中学の頃に一人の女子が数人の女子からいじめられていた。
いつも一人で本を読んでるような子で、髪も前髪伸ばしっぱなしで幽霊女なんて言われてた。
でもさ、その子メチャクチャ可愛かったんだよね。
普段隠れてる目はぱっちり大きくて、くっきりした二重まぶた、まつ毛も長い。
だから俺を含めた一部の男子からは人気があって何人かはよく話しかけてたんだけど、その子は大抵、一言二言返事を返すんだけど話を続けようとしない。
たぶんそんな所がいじめてる女子達は気に入らなかったんだろうね。
徐々にイジメはエスカレートして行った。
その子を気に入ってる男子達はイジメを見かけたら止めたりしてたんだけどさ、それでもイジメはなくならなかった。
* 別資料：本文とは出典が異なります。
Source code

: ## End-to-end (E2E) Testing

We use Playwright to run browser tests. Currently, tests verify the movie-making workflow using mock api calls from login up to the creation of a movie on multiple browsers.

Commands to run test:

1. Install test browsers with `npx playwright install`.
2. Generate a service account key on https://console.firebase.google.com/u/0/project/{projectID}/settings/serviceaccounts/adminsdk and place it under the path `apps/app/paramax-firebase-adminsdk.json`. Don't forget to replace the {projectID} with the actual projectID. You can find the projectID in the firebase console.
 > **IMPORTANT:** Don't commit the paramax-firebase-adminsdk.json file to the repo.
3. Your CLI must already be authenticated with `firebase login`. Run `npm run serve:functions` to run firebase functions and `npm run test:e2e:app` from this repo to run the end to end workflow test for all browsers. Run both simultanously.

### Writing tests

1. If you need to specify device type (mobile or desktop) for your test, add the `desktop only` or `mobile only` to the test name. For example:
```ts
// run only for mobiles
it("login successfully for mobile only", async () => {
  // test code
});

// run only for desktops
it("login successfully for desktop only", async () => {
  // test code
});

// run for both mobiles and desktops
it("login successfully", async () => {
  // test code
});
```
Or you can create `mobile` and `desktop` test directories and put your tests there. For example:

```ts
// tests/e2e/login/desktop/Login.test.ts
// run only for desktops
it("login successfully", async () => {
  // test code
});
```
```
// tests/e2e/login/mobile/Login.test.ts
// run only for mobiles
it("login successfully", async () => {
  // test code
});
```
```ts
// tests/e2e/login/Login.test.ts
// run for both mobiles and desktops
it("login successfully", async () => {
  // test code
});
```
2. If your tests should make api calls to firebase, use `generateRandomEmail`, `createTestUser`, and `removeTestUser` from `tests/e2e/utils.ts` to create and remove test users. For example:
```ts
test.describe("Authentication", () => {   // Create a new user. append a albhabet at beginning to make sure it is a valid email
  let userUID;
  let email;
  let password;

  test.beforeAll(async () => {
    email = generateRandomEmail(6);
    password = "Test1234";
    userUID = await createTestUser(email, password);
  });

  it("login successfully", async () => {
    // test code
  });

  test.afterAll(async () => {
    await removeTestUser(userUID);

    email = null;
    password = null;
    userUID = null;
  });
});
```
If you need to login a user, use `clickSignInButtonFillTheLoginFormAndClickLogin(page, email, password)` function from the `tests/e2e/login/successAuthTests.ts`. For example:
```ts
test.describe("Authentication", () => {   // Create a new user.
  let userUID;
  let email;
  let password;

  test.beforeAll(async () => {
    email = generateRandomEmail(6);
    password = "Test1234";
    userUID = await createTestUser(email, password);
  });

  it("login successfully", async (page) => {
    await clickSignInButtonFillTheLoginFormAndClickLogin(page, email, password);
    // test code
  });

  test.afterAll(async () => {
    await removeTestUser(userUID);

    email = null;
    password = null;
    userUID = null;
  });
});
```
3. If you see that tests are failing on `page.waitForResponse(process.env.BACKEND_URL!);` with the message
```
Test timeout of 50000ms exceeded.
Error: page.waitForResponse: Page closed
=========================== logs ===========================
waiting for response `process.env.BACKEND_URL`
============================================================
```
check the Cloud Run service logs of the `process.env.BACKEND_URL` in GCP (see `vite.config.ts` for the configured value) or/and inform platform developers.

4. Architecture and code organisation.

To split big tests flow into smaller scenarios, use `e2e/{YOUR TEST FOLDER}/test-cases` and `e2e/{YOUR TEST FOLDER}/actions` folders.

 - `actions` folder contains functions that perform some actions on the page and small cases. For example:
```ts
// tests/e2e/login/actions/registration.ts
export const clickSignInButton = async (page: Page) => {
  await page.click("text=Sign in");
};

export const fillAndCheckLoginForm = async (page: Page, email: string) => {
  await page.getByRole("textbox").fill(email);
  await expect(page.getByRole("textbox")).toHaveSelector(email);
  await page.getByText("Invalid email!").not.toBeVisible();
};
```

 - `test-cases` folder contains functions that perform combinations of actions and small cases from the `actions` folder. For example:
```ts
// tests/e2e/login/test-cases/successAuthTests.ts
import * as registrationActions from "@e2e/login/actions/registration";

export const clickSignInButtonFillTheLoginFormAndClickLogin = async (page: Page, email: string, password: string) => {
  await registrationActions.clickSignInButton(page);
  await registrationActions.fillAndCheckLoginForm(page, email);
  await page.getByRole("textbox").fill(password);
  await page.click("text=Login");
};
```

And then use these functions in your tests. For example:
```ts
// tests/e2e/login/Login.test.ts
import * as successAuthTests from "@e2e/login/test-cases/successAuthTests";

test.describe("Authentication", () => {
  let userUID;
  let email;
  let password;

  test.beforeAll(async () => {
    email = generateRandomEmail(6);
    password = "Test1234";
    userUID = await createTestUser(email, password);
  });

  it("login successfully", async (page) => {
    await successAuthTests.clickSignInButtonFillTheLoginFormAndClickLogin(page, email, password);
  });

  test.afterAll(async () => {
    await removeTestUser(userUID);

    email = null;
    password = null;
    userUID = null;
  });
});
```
ところで、その子は「おはよう」って言えば必ず「おはよう」と返してくれるけど、「さよなら」を返してくれた事はなかった。
でもさ、その子が一度だけ『さよなら』を言った時があった。
しかもその子をいじめていた女子連中に・・・。
その日、その女子連中は全員死んだ。
それぞれ帰宅途中に事故に遭って・・・。
偶然だとは思うけど怖かったよ。
自分が”さよなら”を言われたら自分が死ぬんじゃないかってね・・・。
だから俺はその子に『さよなら』を言うのは止めた。
それでもその子に話しかけて、『さよなら』まで言うやつはいた。
正直スゲーと思ったよ。
まあ中学を卒業するまで、その子が誰かに『さよなら』を言うことは2度となかったんだけどね。